::: Data listing :::
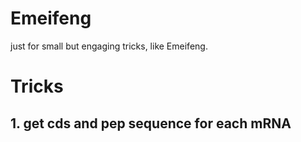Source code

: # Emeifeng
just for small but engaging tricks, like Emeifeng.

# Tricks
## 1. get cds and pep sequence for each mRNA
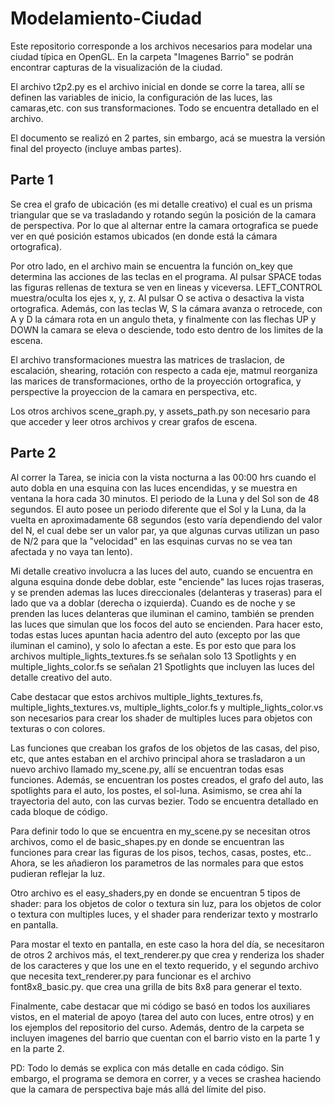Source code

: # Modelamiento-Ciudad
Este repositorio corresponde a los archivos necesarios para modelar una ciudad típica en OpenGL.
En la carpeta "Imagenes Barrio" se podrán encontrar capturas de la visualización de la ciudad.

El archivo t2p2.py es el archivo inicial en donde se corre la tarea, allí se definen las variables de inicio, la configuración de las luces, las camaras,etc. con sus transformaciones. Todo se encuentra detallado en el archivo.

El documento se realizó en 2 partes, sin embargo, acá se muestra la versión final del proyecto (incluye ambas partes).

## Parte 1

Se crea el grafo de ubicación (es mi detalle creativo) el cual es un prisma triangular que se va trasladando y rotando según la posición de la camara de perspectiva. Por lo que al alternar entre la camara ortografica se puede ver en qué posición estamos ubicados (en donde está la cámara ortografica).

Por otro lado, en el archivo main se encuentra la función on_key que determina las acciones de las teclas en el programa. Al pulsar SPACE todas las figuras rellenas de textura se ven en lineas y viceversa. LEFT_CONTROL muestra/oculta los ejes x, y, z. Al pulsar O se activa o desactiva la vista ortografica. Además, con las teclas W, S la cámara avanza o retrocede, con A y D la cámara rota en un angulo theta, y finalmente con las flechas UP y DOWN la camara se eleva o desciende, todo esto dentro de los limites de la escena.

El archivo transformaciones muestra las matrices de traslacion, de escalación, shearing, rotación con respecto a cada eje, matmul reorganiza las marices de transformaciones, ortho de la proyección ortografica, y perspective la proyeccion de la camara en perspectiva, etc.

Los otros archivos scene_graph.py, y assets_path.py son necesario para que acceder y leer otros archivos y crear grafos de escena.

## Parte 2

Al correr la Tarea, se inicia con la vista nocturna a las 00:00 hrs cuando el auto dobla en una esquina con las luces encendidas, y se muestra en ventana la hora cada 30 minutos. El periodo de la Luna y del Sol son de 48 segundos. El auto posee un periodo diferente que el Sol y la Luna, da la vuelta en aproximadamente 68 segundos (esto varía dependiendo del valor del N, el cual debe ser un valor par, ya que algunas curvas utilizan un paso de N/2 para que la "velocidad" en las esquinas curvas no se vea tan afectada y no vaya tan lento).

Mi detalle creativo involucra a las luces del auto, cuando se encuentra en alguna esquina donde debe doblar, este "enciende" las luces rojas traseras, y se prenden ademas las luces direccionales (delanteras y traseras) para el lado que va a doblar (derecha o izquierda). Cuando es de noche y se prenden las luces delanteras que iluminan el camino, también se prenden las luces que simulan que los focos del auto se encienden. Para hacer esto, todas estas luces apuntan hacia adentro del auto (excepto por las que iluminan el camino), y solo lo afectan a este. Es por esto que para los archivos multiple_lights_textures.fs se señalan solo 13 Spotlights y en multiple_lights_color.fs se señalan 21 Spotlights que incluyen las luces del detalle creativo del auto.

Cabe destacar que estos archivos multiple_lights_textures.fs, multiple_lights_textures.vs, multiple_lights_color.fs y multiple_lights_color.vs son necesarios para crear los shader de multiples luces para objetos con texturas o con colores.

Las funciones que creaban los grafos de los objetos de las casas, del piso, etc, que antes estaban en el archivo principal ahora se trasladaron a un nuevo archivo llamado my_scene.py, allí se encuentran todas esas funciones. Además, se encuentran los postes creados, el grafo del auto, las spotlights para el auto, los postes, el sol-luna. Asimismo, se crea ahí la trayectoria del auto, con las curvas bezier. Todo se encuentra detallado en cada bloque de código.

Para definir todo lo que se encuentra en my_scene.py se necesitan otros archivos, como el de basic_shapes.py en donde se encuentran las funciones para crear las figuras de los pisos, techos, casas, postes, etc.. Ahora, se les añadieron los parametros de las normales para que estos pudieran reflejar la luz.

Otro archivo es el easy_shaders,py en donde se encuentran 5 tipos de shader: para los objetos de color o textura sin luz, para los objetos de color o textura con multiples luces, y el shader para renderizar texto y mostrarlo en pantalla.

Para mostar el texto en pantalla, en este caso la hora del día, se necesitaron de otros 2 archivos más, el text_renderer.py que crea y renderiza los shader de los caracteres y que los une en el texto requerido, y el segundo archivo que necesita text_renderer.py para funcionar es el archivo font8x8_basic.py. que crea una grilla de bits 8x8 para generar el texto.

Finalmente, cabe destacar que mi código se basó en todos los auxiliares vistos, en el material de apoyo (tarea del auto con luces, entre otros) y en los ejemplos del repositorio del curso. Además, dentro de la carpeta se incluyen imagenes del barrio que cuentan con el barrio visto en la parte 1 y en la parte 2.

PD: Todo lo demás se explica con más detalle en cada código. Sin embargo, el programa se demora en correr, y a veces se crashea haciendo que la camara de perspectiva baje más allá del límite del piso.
:::
* Work order
The result should be every line of the data, reproduced exactly, with the images removed.

* Response box
Source code

: # Emeifeng
just for small but engaging tricks, like Emeifeng.

# Tricks
## 1. get cds and pep sequence for each mRNA
Source code

: # Modelamiento-Ciudad
Este repositorio corresponde a los archivos necesarios para modelar una ciudad típica en OpenGL.
En la carpeta "Imagenes Barrio" se podrán encontrar capturas de la visualización de la ciudad.

El archivo t2p2.py es el archivo inicial en donde se corre la tarea, allí se definen las variables de inicio, la configuración de las luces, las camaras,etc. con sus transformaciones. Todo se encuentra detallado en el archivo.

El documento se realizó en 2 partes, sin embargo, acá se muestra la versión final del proyecto (incluye ambas partes).

## Parte 1

Se crea el grafo de ubicación (es mi detalle creativo) el cual es un prisma triangular que se va trasladando y rotando según la posición de la camara de perspectiva. Por lo que al alternar entre la camara ortografica se puede ver en qué posición estamos ubicados (en donde está la cámara ortografica).

Por otro lado, en el archivo main se encuentra la función on_key que determina las acciones de las teclas en el programa. Al pulsar SPACE todas las figuras rellenas de textura se ven en lineas y viceversa. LEFT_CONTROL muestra/oculta los ejes x, y, z. Al pulsar O se activa o desactiva la vista ortografica. Además, con las teclas W, S la cámara avanza o retrocede, con A y D la cámara rota en un angulo theta, y finalmente con las flechas UP y DOWN la camara se eleva o desciende, todo esto dentro de los limites de la escena.

El archivo transformaciones muestra las matrices de traslacion, de escalación, shearing, rotación con respecto a cada eje, matmul reorganiza las marices de transformaciones, ortho de la proyección ortografica, y perspective la proyeccion de la camara en perspectiva, etc.

Los otros archivos scene_graph.py, y assets_path.py son necesario para que acceder y leer otros archivos y crear grafos de escena.

## Parte 2

Al correr la Tarea, se inicia con la vista nocturna a las 00:00 hrs cuando el auto dobla en una esquina con las luces encendidas, y se muestra en ventana la hora cada 30 minutos. El periodo de la Luna y del Sol son de 48 segundos. El auto posee un periodo diferente que el Sol y la Luna, da la vuelta en aproximadamente 68 segundos (esto varía dependiendo del valor del N, el cual debe ser un valor par, ya que algunas curvas utilizan un paso de N/2 para que la "velocidad" en las esquinas curvas no se vea tan afectada y no vaya tan lento).

Mi detalle creativo involucra a las luces del auto, cuando se encuentra en alguna esquina donde debe doblar, este "enciende" las luces rojas traseras, y se prenden ademas las luces direccionales (delanteras y traseras) para el lado que va a doblar (derecha o izquierda). Cuando es de noche y se prenden las luces delanteras que iluminan el camino, también se prenden las luces que simulan que los focos del auto se encienden. Para hacer esto, todas estas luces apuntan hacia adentro del auto (excepto por las que iluminan el camino), y solo lo afectan a este. Es por esto que para los archivos multiple_lights_textures.fs se señalan solo 13 Spotlights y en multiple_lights_color.fs se señalan 21 Spotlights que incluyen las luces del detalle creativo del auto.

Cabe destacar que estos archivos multiple_lights_textures.fs, multiple_lights_textures.vs, multiple_lights_color.fs y multiple_lights_color.vs son necesarios para crear los shader de multiples luces para objetos con texturas o con colores.

Las funciones que creaban los grafos de los objetos de las casas, del piso, etc, que antes estaban en el archivo principal ahora se trasladaron a un nuevo archivo llamado my_scene.py, allí se encuentran todas esas funciones. Además, se encuentran los postes creados, el grafo del auto, las spotlights para el auto, los postes, el sol-luna. Asimismo, se crea ahí la trayectoria del auto, con las curvas bezier. Todo se encuentra detallado en cada bloque de código.

Para definir todo lo que se encuentra en my_scene.py se necesitan otros archivos, como el de basic_shapes.py en donde se encuentran las funciones para crear las figuras de los pisos, techos, casas, postes, etc.. Ahora, se les añadieron los parametros de las normales para que estos pudieran reflejar la luz.

Otro archivo es el easy_shaders,py en donde se encuentran 5 tipos de shader: para los objetos de color o textura sin luz, para los objetos de color o textura con multiples luces, y el shader para renderizar texto y mostrarlo en pantalla.

Para mostar el texto en pantalla, en este caso la hora del día, se necesitaron de otros 2 archivos más, el text_renderer.py que crea y renderiza los shader de los caracteres y que los une en el texto requerido, y el segundo archivo que necesita text_renderer.py para funcionar es el archivo font8x8_basic.py. que crea una grilla de bits 8x8 para generar el texto.

Finalmente, cabe destacar que mi código se basó en todos los auxiliares vistos, en el material de apoyo (tarea del auto con luces, entre otros) y en los ejemplos del repositorio del curso. Además, dentro de la carpeta se incluyen imagenes del barrio que cuentan con el barrio visto en la parte 1 y en la parte 2.

PD: Todo lo demás se explica con más detalle en cada código. Sin embargo, el programa se demora en correr, y a veces se crashea haciendo que la camara de perspectiva baje más allá del límite del piso.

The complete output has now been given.